Una parte dell'inchiesta viene poi dedicata alla situazione delle tasse universitarie, che in California sono triplicate e si prevede un +28% per i prossimi anni, cosa non dissimile dal resto degli Stati Uniti, dove infatti il debito studentesco è il secondo più grande volume di debito dopo quello immobiliare; in una situazione simile ma con livelli differenti sono le università in Australia, Nuova Zelanda, Cile e Sudafrica. L'aumento delle tasse universitarie è stato spesso uno dei principali motivi di esplosioni di lotte studentesche, come è avvenuto in Quebec nel 2012 costringendo alle dimissioni il governo di allora, o in Gran Bretagna nel 2010, quando il governo Cameron decise di triplicare in un sol colpo le tasse universitarie da 3000 a 9000 sterline, e centinaia di migliaia occuparono le strade di Londra assaltando la sede dei Tories e molti altri edifici governativi.
Con la crescita delle tasse, aumenta l’indebitamento a cui bisogna accedere per proseguire gli studi (siano essi con una banca, o come avviene in Italia più spesso con la propria famiglia), che viene percepito come una de-valorizzazione della forza-lavoro in quanto una misura maggiore del proprio futuro reddito andrà nel ripagarlo.

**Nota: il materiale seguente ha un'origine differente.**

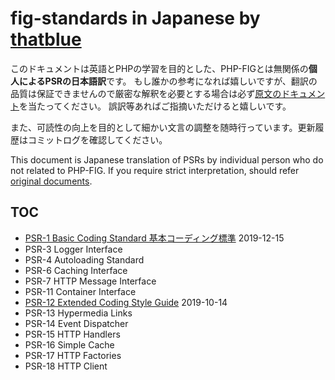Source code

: # fig-standards in Japanese by [thatblue](https://github.com/thatblue)
このドキュメントは英語とPHPの学習を目的とした、PHP-FIGとは無関係の**個人によるPSRの日本語訳**です。
もし誰かの参考になれば嬉しいですが、翻訳の品質は保証できませんので厳密な解釈を必要とする場合は必ず[原文のドキュメント](https://www.php-fig.org/psr/)を当たってください。
誤訳等あればご指摘いただけると嬉しいです。

また、可読性の向上を目的として細かい文言の調整を随時行っています。更新履歴はコミットログを確認してください。

This document is Japanese translation of PSRs by individual person who do not related to PHP-FIG. If you require strict interpretation, should refer [original documents](https://www.php-fig.org/psr/).

## TOC
- [PSR-1 Basic Coding Standard 基本コーディング標準](PSR-1-basic-coding-standard.md) 2019-12-15
- PSR-3 Logger Interface
- PSR-4 Autoloading Standard
- PSR-6 Caching Interface
- PSR-7 HTTP Message Interface
- PSR-11 Container Interface
- [PSR-12 Extended Coding Style Guide](PSR-12-extended-coding-style-guide.md) 2019-10-14
- PSR-13 Hypermedia Links
- PSR-14 Event Dispatcher
- PSR-15 HTTP Handlers
- PSR-16 Simple Cache
- PSR-17 HTTP Factories
- PSR-18 HTTP Client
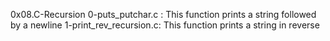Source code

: 0x08.C-Recursion
0-puts_putchar.c : This function prints a string followed by a newline
1-print_rev_recursion.c: This function prints a string in reverse
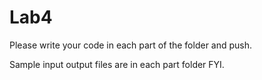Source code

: # Lab4

Please write your code in each part of the folder and push.

Sample input output files are in each part folder FYI.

Ciò si combina con la dequalificazione dei saperi che ha accompagnato i meccanismi di inclusione differenziale che hanno sostituito quelli classici di esclusione dall'università, che fanno parte del sistema formativo dopo che il ciclo di lotte degli anni sessanta li fece esplodere, disseminando filtri e blocchi tra i vari livelli di graduazione nel mondo della formazione.

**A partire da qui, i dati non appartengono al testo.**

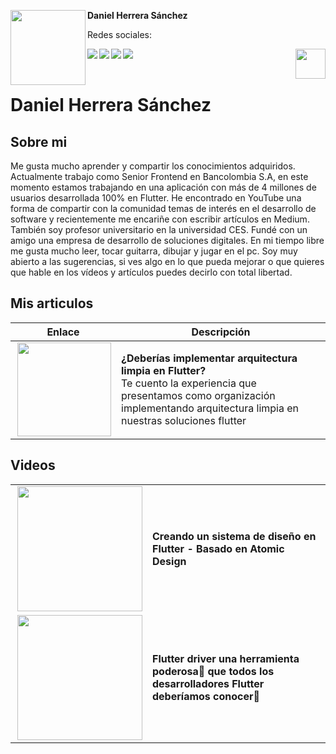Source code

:<!-- Profile Image -->
<img src="https://media-exp1.licdn.com/dms/image/C5603AQHd1Vq3g7qlJg/profile-displayphoto-shrink_200_200/0/1600867185480?e=1626912000&v=beta&t=szFln_1OJG3cyNammIE_Sjw39gU7Aj_MOIn4qRHXxOY" height="120" width="120" align="left"/> **Daniel Herrera Sánchez**

Redes sociales:
</br>


<!-- Twitter -->
<a href="https://twitter.com/daniveloper"> <img src="https://user-images.githubusercontent.com/19904063/117954385-40efa900-b317-11eb-8bd5-25acb19de064.png"  align="left"/> </a>

<!-- Facebook -->
<!--
<a href="#"> <img src="https://user-images.githubusercontent.com/19904063/117954388-41883f80-b317-11eb-8315-decc0239f29b.png"  align="left"/> </a>
-->
<!-- Github -->

<a href="https://github.com/Danielherresan"> <img src="https://user-images.githubusercontent.com/19904063/117954380-40571280-b317-11eb-9234-54b447af42a1.png"  align="left"/> </a>

<!-- Youtube -->
<a href="https://www.youtube.com/channel/UCl-zLD5lt9EPuESn_Fl3yXg"> <img src="https://user-images.githubusercontent.com/19904063/117954389-41883f80-b317-11eb-82eb-01d29cf67430.png"  align="left"/> </a>

<!-- Linkedin -->

<a href="https://www.linkedin.com/in/daniel-herrera-s%C3%A1nchez-a4106a56/"> <img src="https://user-images.githubusercontent.com/19904063/117954386-41883f80-b317-11eb-8bfc-d47ac0f8027c.png"  align="left"/> </a>


<!-- Boton votar -->
<a href="https://github.com/FlutterSpain/quest/issues/1#issuecomment-839972911"> <img src="https://user-images.githubusercontent.com/19904063/117955137-01758c80-b318-11eb-9575-6aba57ba04b5.png" height="48" align="right"/> </a>

</br>
</br>

# Daniel Herrera Sánchez 


## Sobre mi

Me gusta mucho aprender y compartir los conocimientos adquiridos. Actualmente trabajo como Senior Frontend en Bancolombia S.A, en este momento estamos trabajando en una aplicación con más de 4 millones de usuarios desarrollada 100% en Flutter. He encontrado en YouTube una forma de compartir con la comunidad temas de interés en el desarrollo de software y recientemente me encariñe con escribir artículos en Medium. También soy profesor universitario en la universidad CES.  Fundé con un amigo una empresa de desarrollo de soluciones digitales. En mi tiempo libre me gusta mucho leer, tocar guitarra, dibujar y jugar en el pc. Soy muy abierto a las sugerencias, si ves algo en lo que pueda mejorar o que quieres que hable en los vídeos y artículos puedes decirlo con total libertad.

## Mis articulos

|      Enlace         |    Descripción            |
| ------------- | ------------- |
| <a href="https://medium.com/bancolombia-tech/deber%C3%ADas-implementar-arquitectura-limpia-en-flutter-a0e1631de5d2"> <img src="https://miro.medium.com/max/2560/1*-CuIrPIEZhAxWxD27sGShw.png" height="150" align="right"/> </a>  |  **¿Deberías implementar arquitectura limpia en Flutter?** </br> Te cuento la experiencia que presentamos como organización implementando arquitectura limpia en nuestras soluciones flutter|



## Videos 

|               |               |
| ------------- | ------------- |
| <a href="https://www.youtube.com/watch?v=dFP0IeX6WL0&t=492s"> <img src="https://i.ytimg.com/vi/dFP0IeX6WL0/maxresdefault.jpg" height="200" align="right"/> </a>  |  **Creando un sistema de diseño en Flutter - Basado en Atomic Design** </br> |
| <a href="https://www.youtube.com/watch?v=PnOExZLa2zY"> <img src="https://pbs.twimg.com/profile_images/1370435383876550656/A9WJycTK_400x400.jpg" height="200" align="right"/> </a>  |  **Flutter driver una herramienta poderosa💪 que todos los desarrolladores Flutter deberíamos conocer📱** </br> |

E dunque quello che possiamo cogliere è una critica al modello americano come emblema di un modello fondato sull’eccellenza, visto però come se fosse una stortura specifica di un modello di formazione in cui l'unico criterio di futura gerarchia salariale è l’aver frequentato un’università oppure un’altra, non capendo che invece è un problema generale dell’economia della conoscenza, cioè la creazione di scarsità (di futuri posti di lavoro ben pagati) laddove vige l’abbondanza (di saperi,competenze e capacità). Di fondo sembra esserci la paura che un modello di questo tipo, dove l’arbitrarietà della gerarchizzazione sociale diventa sempre più evidente, non abbia le gambe lunghe sul piano della “stabilità” sociale, con un umore di fondo che si coglie come molto preoccupato di questa crescita tendenzialmente senza limiti di laureati che fa perdere all’università quella funzione di produzione di soggettività disposte ad accettare differenze di reddito senza alcun fondamento sottostante, nemmeno meritocratico.

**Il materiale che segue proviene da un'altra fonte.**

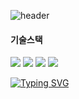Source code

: ![header](https://capsule-render.vercel.app/api?type=wave&color=auto&height=300&section=header&text=CoffeePudding&fontSize=90)
<br/>

#### 기술스택
<div>
  <img src="https://img.shields.io/badge/HTML-E34F26?style=for-the-badge&logo=html5&logoColor=white">
  <img src="https://img.shields.io/badge/CSS-1572B6?style=for-the-badge&logo=css3&logoColor=white">
  <img src="https://img.shields.io/badge/JAVASCRIPT-F7DF1E?style=for-the-badge&logo=Javascript&logoColor=white">
  <img src="https://img.shields.io/badge/JQUERY-0769AD?style=for-the-badge&logo=jquery&logoColor=white">
</div>

[![Typing SVG](https://readme-typing-svg.demolab.com?font=Fira+Code&weight=500&pause=1000&width=435&lines=welcome+to+coffeepudding+github)](https://git.io/typing-svg)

E allora forse il problema è provare a trasformare questa inquietudine che il nemico di classe prova sull’università in uno dei luoghi di ricomposizione con altri segmenti della composizione di classe contemporanea, provando a rovesciare a nostro favore la perdita tendenziale di efficacia nella gerarchizzazione della forza-lavoro in un processo che potenzialmente sia in grado di far saltare le fondamenta di un sistema sociale che perde sempre più qualunque funzione di “progresso” per la gran parte dell’umanità. Per fare questo ci saranno preziose le sedimentazioni lasciate dai vari cicli di movimenti del mondo della formazione dell’ultimo decennio; nonostante la calma piatta degli ultimi anni, sappiamo bene che nel futuro potremo dire “ben scavato vecchia talpa”, lasciandoci in fasi come questa la capacità di fare inchiesta e conricerca per iniziare fin da subito a “costruire quello che non ci aspettiamo”.